I have just finished reading ‘Leap the Wild Water’ by Jenny Lloyd – a wrenching historical drama set in rural Wales in the early 19th century. Increasingly, I am finding Indie authors who have put together fine work – language, story, structure, research, background, etc. As a writer myself, I’m aware of the work that goes into achieving these high standards. I understand the difficulty when the excitement of the idea hits the cold white space of the page – and the double difficulty of doing this entirely on your own without a fleet of professional publishing people fussing around in the background. It takes guts to write and publish a book on your own – especially a book with the sweeping canvas and resonance of ‘Leap the Wild Water’.
It’s wonderful to see how imagination evokes such bold ambition. Not only does Ms Lloyd take us back in time, but she does so with a sense of realism and immediacy; she introduces us to people who seem as familiar as relatives staring out from old family photographs. Like ghosts in the room, we hear the crack of the fireplace, the sweep of a long skirt, the heated arguments of angry, passionate people. And we are swept into their story.

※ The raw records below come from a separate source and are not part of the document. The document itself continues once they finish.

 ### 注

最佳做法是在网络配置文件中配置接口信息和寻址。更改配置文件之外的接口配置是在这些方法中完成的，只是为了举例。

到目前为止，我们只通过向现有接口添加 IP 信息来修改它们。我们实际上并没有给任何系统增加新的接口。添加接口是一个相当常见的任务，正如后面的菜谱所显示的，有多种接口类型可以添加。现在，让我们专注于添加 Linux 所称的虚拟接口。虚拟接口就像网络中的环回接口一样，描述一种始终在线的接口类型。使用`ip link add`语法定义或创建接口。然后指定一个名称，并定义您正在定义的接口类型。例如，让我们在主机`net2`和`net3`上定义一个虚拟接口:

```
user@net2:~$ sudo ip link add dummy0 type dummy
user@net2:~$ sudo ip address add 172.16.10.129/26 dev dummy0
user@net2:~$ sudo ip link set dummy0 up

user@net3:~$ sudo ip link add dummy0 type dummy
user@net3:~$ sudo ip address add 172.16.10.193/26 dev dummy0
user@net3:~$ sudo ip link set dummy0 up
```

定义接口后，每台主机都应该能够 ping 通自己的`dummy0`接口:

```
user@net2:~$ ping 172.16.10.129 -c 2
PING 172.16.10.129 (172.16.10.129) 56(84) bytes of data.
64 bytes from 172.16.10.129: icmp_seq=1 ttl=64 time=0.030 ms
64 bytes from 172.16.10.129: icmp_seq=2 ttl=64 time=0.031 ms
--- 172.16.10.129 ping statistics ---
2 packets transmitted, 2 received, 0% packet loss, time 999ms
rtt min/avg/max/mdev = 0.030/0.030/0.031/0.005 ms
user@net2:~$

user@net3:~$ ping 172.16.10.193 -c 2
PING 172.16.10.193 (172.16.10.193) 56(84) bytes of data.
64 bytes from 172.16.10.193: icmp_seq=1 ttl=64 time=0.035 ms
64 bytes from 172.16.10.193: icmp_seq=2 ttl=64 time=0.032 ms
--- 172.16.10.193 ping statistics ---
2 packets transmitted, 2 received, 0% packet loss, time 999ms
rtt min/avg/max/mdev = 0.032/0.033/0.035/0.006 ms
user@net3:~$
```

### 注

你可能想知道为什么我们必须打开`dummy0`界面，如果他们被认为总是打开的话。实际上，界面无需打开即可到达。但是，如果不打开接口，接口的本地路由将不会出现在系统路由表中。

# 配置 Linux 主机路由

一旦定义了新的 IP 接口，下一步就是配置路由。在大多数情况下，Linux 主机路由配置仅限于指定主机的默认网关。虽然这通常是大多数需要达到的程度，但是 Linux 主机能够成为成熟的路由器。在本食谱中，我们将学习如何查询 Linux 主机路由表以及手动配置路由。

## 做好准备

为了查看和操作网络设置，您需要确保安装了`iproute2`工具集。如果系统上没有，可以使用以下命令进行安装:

But the core of this book is its powerful social message – one that resonates as much today as the story of 200 years ago shocks us. While reading about Megan’s dilemma when she falls pregnant before marriage – and of the dire consequences that befall not only her but her family as well – I became aware of two things: the incredible double standards (a woman caught out was degraded and derided until sometimes suicide was her only option while a man was looked upon with veiled admiration and a touch of envy – he was ‘a bit of a lad’) and the fact that so much of this attitude is still rife across the world, still forcefully instituted in many countries with little outcry from those of us who like to feel we have moved on. It is not so much the excellent writing that so vividly connects us to the characters of 200 years ago, but the familiarity of Megan’s situation that shakes us.
Indie writers are increasingly presenting books of note, books with good writing and powerful effect. If you are a reader who enjoys substance and a strong story line then – whether you’re a history buff or not – ‘Leap the Wild Water’ should be on your list.
Find ‘Leap the Wild Water’ by Jenny Lloyd here
‘Heart’s Promise’ by Jeanette Hornby is a deceptively gentle book about pre-adolescent and early teenage romance.
Through a series of frames of ordinary life, we meet Milly when she is only eleven years old and already feeling the pangs of attraction and shyness with regard to the boy next door. The reader is taken on that old, familiar roller-coaster ride of first love awakening, and reminds us how these experiences are often the fundamental lessons in honesty, integrity and family values.
Set in Australia in the early seventies, this is a story of a small community, migrant labour, broken families, religious differences and racial prejudices, friendship and loyalty; and children struggling to find their own identity in the see-saw of adult relationships. We see everything through Milly’s eyes, becoming involved in her growing infatuation with the handsome Flynn – a seemingly insignificant and everyday scenario when played out against the broader backdrop of domestic dramas and winds of social change; but for Milly, in the tender teenage years, this is the driving focus in her life.
The novel skilfully portrays a young girl on the brink of sexual awareness and adult emotions; her conflicting feelings, her first kiss, the tumult of jealousy and betrayal, the reality of loss and grief.
What I liked about this book was the quiet, easy style of writing, cleverly introducing the more serious underlying issues of class, dysfunctional families, and the dangers faced when growing up – all within the framework of ordinary life. At the end of the book, I was loath to leave Milly and Flynn, they had built so strongly in my mind. This is a story for young and old, universal in appeal. A real trip down memory lane
‘Grimsley Hollow – The Chosen One’ by Nicole Storey is first in a fantasy series for children. A key element which separates it from others in the genre is the lead character Gage, a young boy who is autistic. While this is a delightful tale entertaining in its own right – it has the unique angle of seeing events through the eyes of a boy who struggles to make friends in his own world, but achieves this easily in the magical world of Grimsley Hollow.
Written with passion and imagination, Grimsley Hollow has all the enchantment of a fairy tale combined with elements of epic fantasy. Intriguing, finely-drawn characters bring the extraordinary world of Grimsley Hollow to life. You will love Gage’s hideaway in the woods where he first meets a werewolf, a witch and a vampire. Imbued with magical powers which at first he doesn’t understand, Gage is called upon to help his new friends eject a wicked witch who has taken control of Grimsley Hollow. Ms Storey spares us nothing: from wolves, witches, vampires to dragons, pixies and the foul smelling, evil-eyed bejangs, you are taken on a breathtaking journey in the age-old fight of good against evil. Grimsley Hollow is Halloween come to your doorstep; the wicked glint of a pumpkin eye; the mystery of the woods in the moonlight. You’d better wear your lucky witch’s hat when you read this one. You’re gonna need it!